Task description:
Check each line of the data, and copy those where "credentials" appears.

Input for this task:

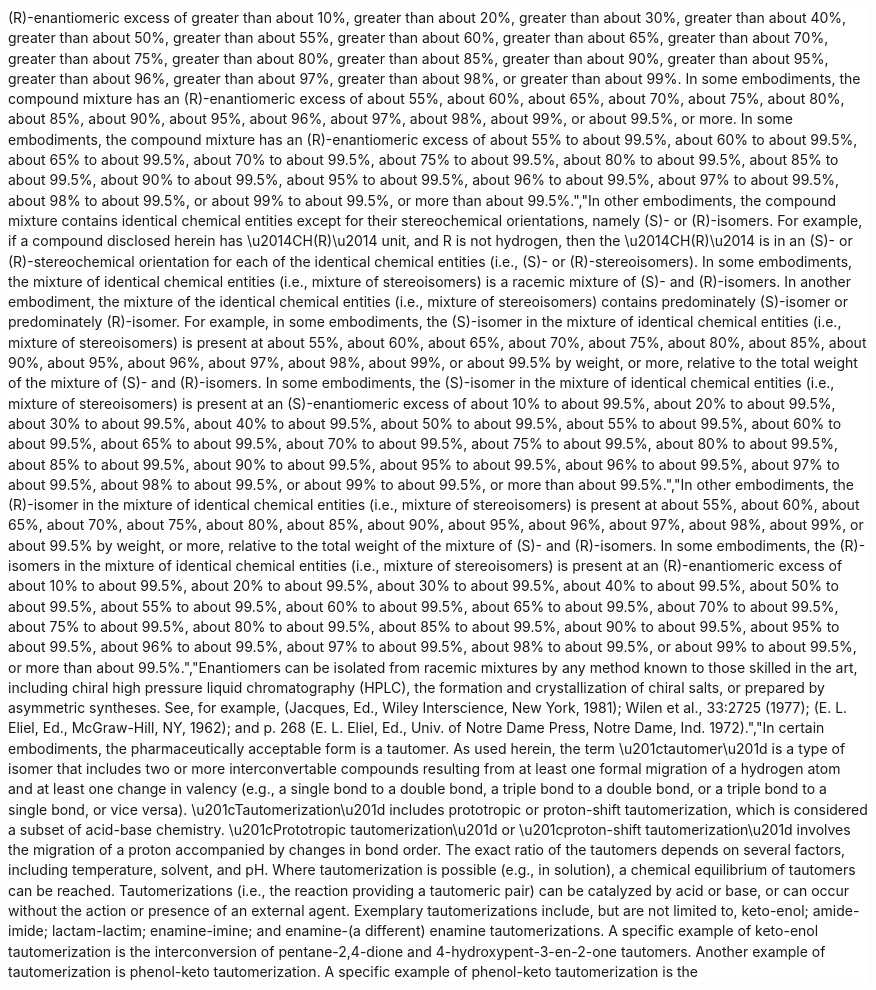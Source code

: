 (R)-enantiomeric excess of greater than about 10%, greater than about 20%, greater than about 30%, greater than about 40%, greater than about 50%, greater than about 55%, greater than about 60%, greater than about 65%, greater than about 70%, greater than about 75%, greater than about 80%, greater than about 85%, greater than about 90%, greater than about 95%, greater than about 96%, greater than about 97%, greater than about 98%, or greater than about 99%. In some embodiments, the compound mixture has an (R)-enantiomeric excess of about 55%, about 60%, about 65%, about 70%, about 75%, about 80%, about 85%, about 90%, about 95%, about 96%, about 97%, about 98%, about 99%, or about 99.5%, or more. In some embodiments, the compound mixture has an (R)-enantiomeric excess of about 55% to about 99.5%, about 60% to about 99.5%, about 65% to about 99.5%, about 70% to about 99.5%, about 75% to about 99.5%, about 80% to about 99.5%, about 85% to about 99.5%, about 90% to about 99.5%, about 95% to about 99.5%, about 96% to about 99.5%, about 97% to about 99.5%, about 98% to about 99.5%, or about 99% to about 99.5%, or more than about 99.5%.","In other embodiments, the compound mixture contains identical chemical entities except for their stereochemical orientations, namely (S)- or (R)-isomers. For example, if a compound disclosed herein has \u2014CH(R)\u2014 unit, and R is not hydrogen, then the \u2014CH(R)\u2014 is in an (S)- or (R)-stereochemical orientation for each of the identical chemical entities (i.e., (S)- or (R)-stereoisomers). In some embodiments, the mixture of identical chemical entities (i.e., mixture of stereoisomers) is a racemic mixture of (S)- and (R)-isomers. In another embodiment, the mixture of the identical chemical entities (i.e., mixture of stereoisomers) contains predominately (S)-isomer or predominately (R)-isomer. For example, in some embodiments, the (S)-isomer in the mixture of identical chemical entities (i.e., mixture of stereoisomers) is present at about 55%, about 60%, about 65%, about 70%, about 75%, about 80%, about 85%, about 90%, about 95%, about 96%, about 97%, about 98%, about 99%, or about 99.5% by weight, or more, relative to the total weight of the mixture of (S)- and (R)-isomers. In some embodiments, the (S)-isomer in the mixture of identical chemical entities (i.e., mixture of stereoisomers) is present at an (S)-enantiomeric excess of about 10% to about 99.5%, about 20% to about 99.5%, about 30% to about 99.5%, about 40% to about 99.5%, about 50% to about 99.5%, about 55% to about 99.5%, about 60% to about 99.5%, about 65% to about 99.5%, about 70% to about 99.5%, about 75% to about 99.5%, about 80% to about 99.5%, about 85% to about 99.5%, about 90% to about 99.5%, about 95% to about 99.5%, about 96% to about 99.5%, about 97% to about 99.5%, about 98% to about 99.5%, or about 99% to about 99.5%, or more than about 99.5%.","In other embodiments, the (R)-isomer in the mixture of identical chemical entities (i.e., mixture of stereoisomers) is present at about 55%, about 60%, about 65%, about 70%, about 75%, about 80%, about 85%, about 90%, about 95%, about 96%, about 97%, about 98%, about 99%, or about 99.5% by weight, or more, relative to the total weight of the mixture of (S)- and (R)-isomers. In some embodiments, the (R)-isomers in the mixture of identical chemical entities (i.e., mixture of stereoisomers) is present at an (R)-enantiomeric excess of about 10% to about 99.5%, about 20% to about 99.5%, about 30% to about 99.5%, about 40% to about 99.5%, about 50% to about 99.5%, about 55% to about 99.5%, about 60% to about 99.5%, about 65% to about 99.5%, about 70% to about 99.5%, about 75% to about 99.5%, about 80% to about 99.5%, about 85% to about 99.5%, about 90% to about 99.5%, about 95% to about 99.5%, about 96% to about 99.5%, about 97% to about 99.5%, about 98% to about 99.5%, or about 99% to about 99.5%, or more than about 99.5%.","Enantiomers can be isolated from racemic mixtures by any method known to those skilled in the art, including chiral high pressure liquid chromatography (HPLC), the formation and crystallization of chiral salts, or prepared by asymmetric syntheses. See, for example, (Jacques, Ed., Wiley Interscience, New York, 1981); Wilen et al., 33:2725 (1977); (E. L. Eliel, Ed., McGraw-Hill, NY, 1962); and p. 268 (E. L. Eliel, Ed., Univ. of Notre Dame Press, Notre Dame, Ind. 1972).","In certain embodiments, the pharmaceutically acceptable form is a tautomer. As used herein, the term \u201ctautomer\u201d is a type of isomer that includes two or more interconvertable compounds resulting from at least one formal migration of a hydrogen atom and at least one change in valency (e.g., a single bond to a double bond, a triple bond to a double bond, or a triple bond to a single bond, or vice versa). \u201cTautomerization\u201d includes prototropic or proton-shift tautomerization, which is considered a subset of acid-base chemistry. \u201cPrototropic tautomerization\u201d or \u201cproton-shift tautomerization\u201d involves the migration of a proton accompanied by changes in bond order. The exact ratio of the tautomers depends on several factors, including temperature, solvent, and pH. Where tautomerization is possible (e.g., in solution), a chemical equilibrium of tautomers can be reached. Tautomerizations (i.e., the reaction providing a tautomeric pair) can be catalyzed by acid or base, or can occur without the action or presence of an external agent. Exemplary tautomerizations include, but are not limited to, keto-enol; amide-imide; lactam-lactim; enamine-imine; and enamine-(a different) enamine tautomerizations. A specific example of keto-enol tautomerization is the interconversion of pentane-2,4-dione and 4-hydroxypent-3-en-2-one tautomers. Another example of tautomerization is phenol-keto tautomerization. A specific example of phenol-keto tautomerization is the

...

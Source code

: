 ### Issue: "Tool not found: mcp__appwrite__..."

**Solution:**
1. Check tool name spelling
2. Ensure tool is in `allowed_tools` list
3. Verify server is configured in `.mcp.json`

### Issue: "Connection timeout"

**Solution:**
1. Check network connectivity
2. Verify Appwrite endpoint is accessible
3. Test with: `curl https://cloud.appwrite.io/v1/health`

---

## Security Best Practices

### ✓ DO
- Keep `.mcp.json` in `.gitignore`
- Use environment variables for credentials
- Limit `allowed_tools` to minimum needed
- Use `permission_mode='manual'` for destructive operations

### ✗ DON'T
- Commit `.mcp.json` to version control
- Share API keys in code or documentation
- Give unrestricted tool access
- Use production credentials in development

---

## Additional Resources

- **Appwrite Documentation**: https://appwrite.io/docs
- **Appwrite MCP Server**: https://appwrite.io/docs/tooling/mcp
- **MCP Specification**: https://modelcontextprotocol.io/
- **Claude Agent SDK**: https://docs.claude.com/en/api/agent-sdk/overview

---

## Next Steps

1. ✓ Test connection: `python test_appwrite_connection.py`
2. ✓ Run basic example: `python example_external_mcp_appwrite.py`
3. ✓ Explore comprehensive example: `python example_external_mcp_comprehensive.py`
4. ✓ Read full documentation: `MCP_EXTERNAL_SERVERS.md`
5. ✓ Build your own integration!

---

* * *

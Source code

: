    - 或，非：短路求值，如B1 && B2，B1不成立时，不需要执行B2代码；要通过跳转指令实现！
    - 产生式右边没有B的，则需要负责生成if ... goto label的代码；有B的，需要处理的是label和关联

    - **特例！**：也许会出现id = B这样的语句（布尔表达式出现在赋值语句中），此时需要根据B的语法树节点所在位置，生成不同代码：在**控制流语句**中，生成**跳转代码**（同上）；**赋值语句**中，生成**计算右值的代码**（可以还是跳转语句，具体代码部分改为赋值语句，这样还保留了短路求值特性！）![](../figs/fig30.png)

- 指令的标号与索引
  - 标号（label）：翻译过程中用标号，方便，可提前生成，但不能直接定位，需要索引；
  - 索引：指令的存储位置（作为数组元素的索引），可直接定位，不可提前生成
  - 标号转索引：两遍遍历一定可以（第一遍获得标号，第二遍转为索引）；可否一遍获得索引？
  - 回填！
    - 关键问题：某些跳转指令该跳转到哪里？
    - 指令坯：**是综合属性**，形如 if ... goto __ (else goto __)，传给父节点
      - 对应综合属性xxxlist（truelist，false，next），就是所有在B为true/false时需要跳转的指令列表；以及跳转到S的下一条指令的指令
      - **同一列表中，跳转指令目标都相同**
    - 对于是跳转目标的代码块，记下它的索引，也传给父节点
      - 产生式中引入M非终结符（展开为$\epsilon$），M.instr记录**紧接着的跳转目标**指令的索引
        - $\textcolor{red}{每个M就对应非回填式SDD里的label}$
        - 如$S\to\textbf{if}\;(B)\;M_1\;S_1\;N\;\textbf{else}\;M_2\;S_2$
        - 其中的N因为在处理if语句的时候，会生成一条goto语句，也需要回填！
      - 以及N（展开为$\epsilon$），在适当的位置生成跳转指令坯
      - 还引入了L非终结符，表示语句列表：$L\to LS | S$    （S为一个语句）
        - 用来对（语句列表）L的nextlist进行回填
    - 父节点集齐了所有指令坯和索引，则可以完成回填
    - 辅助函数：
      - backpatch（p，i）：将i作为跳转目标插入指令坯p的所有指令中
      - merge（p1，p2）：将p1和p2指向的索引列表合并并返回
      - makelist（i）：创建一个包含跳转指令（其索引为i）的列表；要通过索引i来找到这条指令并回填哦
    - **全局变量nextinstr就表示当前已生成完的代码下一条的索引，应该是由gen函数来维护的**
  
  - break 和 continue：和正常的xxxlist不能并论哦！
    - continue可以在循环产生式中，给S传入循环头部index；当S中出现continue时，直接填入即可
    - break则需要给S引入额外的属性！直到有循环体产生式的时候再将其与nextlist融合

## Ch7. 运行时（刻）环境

Result of this task:
- Use environment variables for credentials
- Use production credentials in development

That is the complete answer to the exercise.